Possible Defenses to Drug Possession Charges

Drug crimes may not be on the same level as murder and rape, but they are some of the most controversial crimes in existence. This is especially true for drug trafficking, because other people are already involved, while a simple possession for personal use can have less severe consequences.

But whatever kind of drug crime you do, it doesn’t change the fact that you will have to face the consequences. It is tragic, particularly on cases that are just exaggerated and misunderstood. You can still be wrongfully charged, convicted, and suffer the unwarranted consequences. It is a good thing that, according to the website of these Nashville drug crimes lawyers, drug crimes can be defended.
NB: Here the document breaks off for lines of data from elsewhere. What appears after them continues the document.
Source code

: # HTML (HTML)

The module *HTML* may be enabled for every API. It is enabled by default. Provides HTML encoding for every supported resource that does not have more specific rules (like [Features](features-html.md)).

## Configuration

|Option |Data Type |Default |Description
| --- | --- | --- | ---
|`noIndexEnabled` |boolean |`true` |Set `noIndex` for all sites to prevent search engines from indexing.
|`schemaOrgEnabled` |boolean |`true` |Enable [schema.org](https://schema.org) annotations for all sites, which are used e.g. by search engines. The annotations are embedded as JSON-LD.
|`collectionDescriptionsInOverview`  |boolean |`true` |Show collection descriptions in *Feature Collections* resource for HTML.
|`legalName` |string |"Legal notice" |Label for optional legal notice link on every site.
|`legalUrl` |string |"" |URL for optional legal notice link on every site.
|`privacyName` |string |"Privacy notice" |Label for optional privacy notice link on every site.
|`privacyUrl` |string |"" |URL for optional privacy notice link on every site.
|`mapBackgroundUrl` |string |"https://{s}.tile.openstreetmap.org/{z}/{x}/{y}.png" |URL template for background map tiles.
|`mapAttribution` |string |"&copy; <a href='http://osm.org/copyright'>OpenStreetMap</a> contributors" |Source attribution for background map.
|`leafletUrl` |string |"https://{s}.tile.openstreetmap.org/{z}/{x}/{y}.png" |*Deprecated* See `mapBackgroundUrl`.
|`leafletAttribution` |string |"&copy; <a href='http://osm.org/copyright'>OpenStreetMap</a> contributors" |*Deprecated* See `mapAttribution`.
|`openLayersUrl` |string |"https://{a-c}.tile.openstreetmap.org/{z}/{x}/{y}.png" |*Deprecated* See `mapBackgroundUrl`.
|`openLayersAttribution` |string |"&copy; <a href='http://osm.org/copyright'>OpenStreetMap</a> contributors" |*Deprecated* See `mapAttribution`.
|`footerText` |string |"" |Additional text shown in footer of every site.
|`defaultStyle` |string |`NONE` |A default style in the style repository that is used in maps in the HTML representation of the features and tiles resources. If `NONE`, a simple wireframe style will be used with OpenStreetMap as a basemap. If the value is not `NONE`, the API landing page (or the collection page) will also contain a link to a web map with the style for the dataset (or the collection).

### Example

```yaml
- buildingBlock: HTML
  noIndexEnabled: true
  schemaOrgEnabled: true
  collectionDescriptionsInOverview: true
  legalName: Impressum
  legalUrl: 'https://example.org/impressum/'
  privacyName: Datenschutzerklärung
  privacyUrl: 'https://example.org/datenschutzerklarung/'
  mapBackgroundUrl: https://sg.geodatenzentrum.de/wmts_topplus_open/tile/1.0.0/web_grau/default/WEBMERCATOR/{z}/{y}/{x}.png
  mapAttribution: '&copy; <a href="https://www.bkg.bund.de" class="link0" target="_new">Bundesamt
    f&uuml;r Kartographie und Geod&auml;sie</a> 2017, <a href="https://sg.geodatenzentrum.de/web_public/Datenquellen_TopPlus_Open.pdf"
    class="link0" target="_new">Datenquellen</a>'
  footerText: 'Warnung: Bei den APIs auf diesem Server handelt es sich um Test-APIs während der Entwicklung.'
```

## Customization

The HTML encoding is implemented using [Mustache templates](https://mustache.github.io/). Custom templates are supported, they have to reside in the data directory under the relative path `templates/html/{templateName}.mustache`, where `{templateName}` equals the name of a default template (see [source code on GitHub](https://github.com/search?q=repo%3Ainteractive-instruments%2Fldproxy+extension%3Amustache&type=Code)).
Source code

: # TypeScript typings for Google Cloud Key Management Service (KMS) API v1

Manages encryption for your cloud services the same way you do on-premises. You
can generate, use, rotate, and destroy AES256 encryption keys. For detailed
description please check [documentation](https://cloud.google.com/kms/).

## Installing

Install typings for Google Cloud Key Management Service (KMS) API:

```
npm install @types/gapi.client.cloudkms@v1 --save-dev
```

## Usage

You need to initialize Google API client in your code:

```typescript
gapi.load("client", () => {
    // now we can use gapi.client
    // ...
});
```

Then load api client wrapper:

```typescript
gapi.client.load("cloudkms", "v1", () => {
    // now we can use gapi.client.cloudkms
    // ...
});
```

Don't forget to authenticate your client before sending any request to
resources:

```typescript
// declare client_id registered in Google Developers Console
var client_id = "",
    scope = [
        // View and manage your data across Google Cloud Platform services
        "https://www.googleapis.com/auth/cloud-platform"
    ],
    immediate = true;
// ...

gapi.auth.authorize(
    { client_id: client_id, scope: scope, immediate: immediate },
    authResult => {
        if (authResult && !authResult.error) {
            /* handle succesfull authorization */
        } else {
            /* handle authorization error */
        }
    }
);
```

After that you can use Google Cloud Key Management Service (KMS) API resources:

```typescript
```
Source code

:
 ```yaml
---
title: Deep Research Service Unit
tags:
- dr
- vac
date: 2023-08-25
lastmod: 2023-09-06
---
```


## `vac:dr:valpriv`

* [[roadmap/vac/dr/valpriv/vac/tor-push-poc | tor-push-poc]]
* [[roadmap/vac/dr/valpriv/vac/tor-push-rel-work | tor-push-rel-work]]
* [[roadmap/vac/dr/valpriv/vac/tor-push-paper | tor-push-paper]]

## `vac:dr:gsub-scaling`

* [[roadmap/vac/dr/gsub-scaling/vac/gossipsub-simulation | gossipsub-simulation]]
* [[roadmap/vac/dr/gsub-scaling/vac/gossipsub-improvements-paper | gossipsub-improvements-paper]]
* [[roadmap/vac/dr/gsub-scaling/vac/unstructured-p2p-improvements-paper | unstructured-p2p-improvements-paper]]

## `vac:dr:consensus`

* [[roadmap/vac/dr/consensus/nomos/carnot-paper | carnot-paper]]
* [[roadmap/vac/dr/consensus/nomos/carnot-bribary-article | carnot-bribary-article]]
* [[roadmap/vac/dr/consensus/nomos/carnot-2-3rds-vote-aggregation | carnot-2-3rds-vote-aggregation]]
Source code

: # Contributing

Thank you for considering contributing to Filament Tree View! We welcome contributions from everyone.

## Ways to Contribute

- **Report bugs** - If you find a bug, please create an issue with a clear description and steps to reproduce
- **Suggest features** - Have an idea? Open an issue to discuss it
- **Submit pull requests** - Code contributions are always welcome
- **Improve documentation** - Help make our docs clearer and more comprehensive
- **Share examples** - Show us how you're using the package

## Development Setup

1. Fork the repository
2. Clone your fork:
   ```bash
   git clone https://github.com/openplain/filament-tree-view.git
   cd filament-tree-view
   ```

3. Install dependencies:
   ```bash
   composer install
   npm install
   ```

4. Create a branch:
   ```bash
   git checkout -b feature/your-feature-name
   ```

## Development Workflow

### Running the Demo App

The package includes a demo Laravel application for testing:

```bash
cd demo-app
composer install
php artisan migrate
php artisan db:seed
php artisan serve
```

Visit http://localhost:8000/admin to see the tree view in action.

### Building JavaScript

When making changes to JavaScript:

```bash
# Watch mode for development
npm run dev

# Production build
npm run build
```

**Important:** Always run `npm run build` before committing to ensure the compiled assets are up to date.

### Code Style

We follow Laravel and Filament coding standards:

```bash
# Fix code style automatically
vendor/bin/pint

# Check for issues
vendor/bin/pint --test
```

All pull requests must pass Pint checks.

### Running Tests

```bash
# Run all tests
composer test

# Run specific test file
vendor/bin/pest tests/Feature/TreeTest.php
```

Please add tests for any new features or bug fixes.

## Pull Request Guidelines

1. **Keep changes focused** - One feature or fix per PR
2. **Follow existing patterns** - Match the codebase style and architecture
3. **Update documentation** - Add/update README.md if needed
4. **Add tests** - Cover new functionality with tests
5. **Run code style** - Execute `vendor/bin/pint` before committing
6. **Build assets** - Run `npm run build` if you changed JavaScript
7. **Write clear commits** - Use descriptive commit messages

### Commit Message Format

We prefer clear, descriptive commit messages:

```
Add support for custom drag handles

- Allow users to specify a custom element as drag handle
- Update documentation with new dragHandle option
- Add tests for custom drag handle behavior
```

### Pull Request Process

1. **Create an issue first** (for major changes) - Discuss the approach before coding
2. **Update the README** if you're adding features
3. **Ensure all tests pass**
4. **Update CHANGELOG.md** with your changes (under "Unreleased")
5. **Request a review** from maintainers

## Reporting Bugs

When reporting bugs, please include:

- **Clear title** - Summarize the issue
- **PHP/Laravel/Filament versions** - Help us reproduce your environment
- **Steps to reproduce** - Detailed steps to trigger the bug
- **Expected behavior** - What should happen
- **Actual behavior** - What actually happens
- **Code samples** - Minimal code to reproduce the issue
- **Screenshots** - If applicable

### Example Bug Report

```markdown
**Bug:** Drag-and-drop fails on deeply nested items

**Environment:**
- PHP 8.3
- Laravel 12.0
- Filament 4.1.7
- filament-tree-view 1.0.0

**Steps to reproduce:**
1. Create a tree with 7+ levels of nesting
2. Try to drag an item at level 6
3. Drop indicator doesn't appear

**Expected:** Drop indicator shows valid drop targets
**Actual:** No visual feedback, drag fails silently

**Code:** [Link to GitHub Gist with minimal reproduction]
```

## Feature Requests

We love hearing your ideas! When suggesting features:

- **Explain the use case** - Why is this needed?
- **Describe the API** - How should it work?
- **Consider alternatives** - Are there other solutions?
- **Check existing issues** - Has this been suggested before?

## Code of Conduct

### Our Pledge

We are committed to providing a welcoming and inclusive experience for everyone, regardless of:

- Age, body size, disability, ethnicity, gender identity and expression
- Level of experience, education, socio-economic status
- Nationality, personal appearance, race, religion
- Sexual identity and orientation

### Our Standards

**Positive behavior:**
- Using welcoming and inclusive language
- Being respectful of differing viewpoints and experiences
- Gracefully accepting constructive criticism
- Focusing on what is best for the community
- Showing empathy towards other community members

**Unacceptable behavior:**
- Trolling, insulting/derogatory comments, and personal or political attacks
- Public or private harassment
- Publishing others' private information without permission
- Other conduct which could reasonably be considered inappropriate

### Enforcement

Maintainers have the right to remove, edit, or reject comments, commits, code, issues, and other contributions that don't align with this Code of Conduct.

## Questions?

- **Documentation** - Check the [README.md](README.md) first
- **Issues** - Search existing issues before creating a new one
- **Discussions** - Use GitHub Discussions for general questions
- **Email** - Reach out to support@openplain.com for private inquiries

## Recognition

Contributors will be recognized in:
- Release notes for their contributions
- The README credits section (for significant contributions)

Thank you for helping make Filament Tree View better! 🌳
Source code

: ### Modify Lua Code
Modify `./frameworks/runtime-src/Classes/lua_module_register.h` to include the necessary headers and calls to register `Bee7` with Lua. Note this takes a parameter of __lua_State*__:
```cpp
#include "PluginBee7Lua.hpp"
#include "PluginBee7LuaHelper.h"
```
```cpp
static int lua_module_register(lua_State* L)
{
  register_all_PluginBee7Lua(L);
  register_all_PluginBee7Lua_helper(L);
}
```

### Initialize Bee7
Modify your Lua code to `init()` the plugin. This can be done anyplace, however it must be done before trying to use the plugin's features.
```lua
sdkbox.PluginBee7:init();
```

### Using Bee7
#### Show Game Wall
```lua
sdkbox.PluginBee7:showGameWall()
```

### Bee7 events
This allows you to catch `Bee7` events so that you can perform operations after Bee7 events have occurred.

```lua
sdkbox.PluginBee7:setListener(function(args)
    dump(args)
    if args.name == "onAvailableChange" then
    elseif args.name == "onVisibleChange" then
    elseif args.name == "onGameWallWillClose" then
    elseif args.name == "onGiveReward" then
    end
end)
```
Trafficking may be more complicated, but possession for personal use may be a lot easier to defend. Below are some of the most common defenses for drug possession charges.

Viability of Search and Seizure

The searching and founding of the drug should be lawful and with consent, like when the victim has allowed police officers to search his car, or when the drug is in plain sight during a legal stop. If the search and seizure is unlawful, all evidence found during this act may be unusable in court.

Drug Ownership

It can also be argued that the drug found by the authorities does not belong to the alleged suspect. So, even if the search and seizure is lawful and the authorities have found drugs, it is not a guarantee that the drugs belong to the alleged suspect, especially if there are other people in the search and seizure area.

Drug Legitimacy

It is called drug possession. The possession part has been covered by the previous entry, so the drug part should also be addressed. The drug found in the lawful search and seizure should also be proven to be legitimate, because even though a product looks like a drug, it doesn’t necessarily mean that it truly is. A proper lab analysis should be done. Improper procedures can also cast doubt on results.